We had hoped to hit the road at the start of this month, but our RV is still in the shop. All is well; my eyes can be a bit too big for my stomach when it comes to my appetite for adventure and travel, and the universe in all its wisdom has held me by the shoulders, forcing me to slow it down a bit. So we are squeezing every drop of enjoyment from these last days in our stationary home, soaking up the sun at the pool, sweating away stress in the gym, serving up all the food that’s left in our freezer and pantry, selling off our possessions to the highest bidder, spinning loads of laundry while the machines sit in our bathroom instead of a quarter-mile across a campground.
I have enough self-awareness to know that it probably seems like we’ve completely lost it. Last year, in a climate where everyone was playing the real estate market, we sold our home and our only source of equity, paid off debt, and moved into a temporary apartment. In the shadow of a recession, we walked away from our only source of income with no other job lined up and bought an RV. While inflation hangs in the air like a curse word, we’ve sold most of our possessions. In a world that’s getting lonelier by the minute, we left our church community clinging to our hope of finding something that looks a little more like the Gospel, pure and simple..
But then again, following God’s lead can look pretty foolish at times.
We’ve had a lot of people ask us where we’re heading, and honestly, I have absolutely no clue. We’ve changed our plans so many times I’ve lost count. We’ve interviewed for jobs in Oregon, Washington, Alaska, and Pennsylvania. Our current plan is to hang out somewhere in California while we wait on word from a job opportunity for Kelley in west Portland, but that plan keeps shifting with the wildfire map.

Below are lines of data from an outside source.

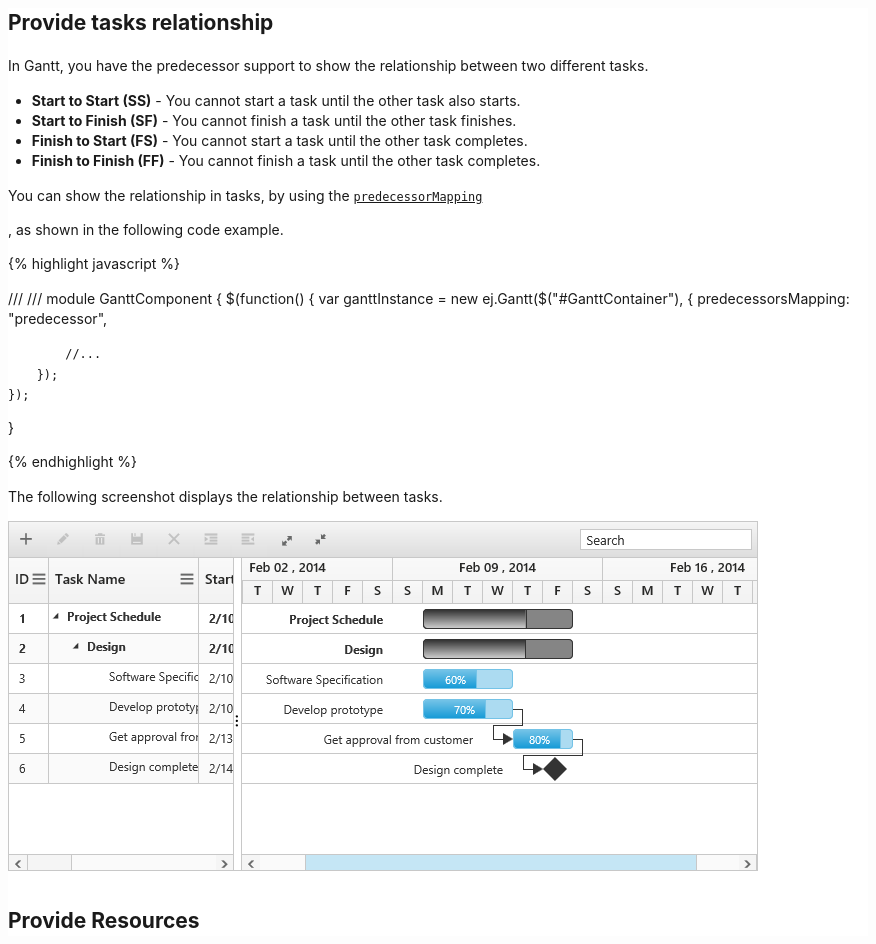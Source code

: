 ## Provide tasks relationship

In Gantt, you have the predecessor support to show the relationship between two different tasks.

* **Start to Start (SS)** - You cannot start a task until the other task also starts.
* **Start to Finish (SF)** - You cannot finish a task until the other task finishes.
* **Finish to Start (FS)** - You cannot start a task until the other task completes.
* **Finish to Finish (FF)** - You cannot finish a task until the other task completes.

You can show the relationship in tasks, by using the [`predecessorMapping`](http://help.syncfusion.com/js/api/ejgantt#members:predecessormapping "predecessorsMapping")

, as shown in the following code example.

{% highlight javascript %}

/// <reference path="../tsfiles/jquery.d.ts" />
/// <reference path="../tsfiles/ej.web.all.d.ts" />
module GanttComponent {
    $(function() {
        var ganttInstance = new ej.Gantt($("#GanttContainer"), {
            predecessorsMapping: "predecessor",

            //...
        });
    });
}


{% endhighlight %}

The following screenshot displays the relationship between tasks.

![](Getting-Started_images/Getting-Started_img9.png)

## Provide Resources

Never have I ever felt more like an alien on this planet than I do now. Today’s world is almost completely unrecognizable to me. When I look around at all of the things shouting out for our time, our attention, our affection—cryptocurrency, custom Nikes, Teslas, the latest tech, political parties, even influence and followings—it all seems so foreign to me now. While I once would have aspired to attain a beautiful house and beautiful things to fill it with, while I once would have associated success with more and not less—that just isn’t feeling quite right these days.
The more I read about the life of Jesus, the more I discover how transient his lifestyle here on Earth was. The more I realize just how much he encouraged people to lighten their loads rather than gather up more, to get their eyes off possessions and status and influence and onto the things of Heaven, and to walk through this life with a healthy dose of detachment to the temporal. He knew that most often, worldly possessions and success only served as a distraction to keep us majoring on the minors and focused on self. He had nothing of this world to distract him from the people He was called to reach for the life beyond this one. People are eternal; everything else is just made of sand.
“Do not store up for yourselves treasures on earth, where moths and vermin destroy, and where thieves break in and steal. But store up for yourselves treasures in heaven, where moths and vermin do not destroy, and where thieves do not break in and steal. For where your treasure is, there your heart will be also.” Matthew 6:19-20
As I dismantle this life we built in Portland and sell it off piece by piece, strangely it doesn’t bother me in the slightest. Over the past several years, I’ve been learning the difficult discipline of holding the things of this world with an open hand. It’s a lesson that’s painful in the prying, cramping from fingers wrapped tightly around the things the world tells me are most important. The letting go isn’t comfortable, but then, magnificent, eternal things rarely come to the doorstep of our comfort zone. No, we must step out for them, even if we can’t see what we’re stepping out onto. We can’t see where our footing will come from, but we trust it will come nonetheless, and if it doesn’t…well, we know we just can’t stay on this ledge forever, tucked away in our comforts, wrapped warmly in our status.
“If we find ourselves with a desire that nothing in this world can satisfy, the most probable explanation is that we were made for another world.” C.S. Lewis
This world is not our home, which may explain why nowhere feels like home to me at the moment. When we moved to Portland, it was because the Lord laid this land on our hearts after a period of feeling like we were wanderers in the wilderness, so maybe a new land is just over the horizon. Or maybe, what He wants from me now is to find my home in Him, right where it was created to be. Maybe I will continue to feel like the wandering alien until He returns to take me to my eternal home.
So I’m here, open hands and light burden. Resolving to plant my feet firmly in His Word instead of my circumstances, embracing discomfort for the sake of something even better, something more sanctifying, something that’s eternal.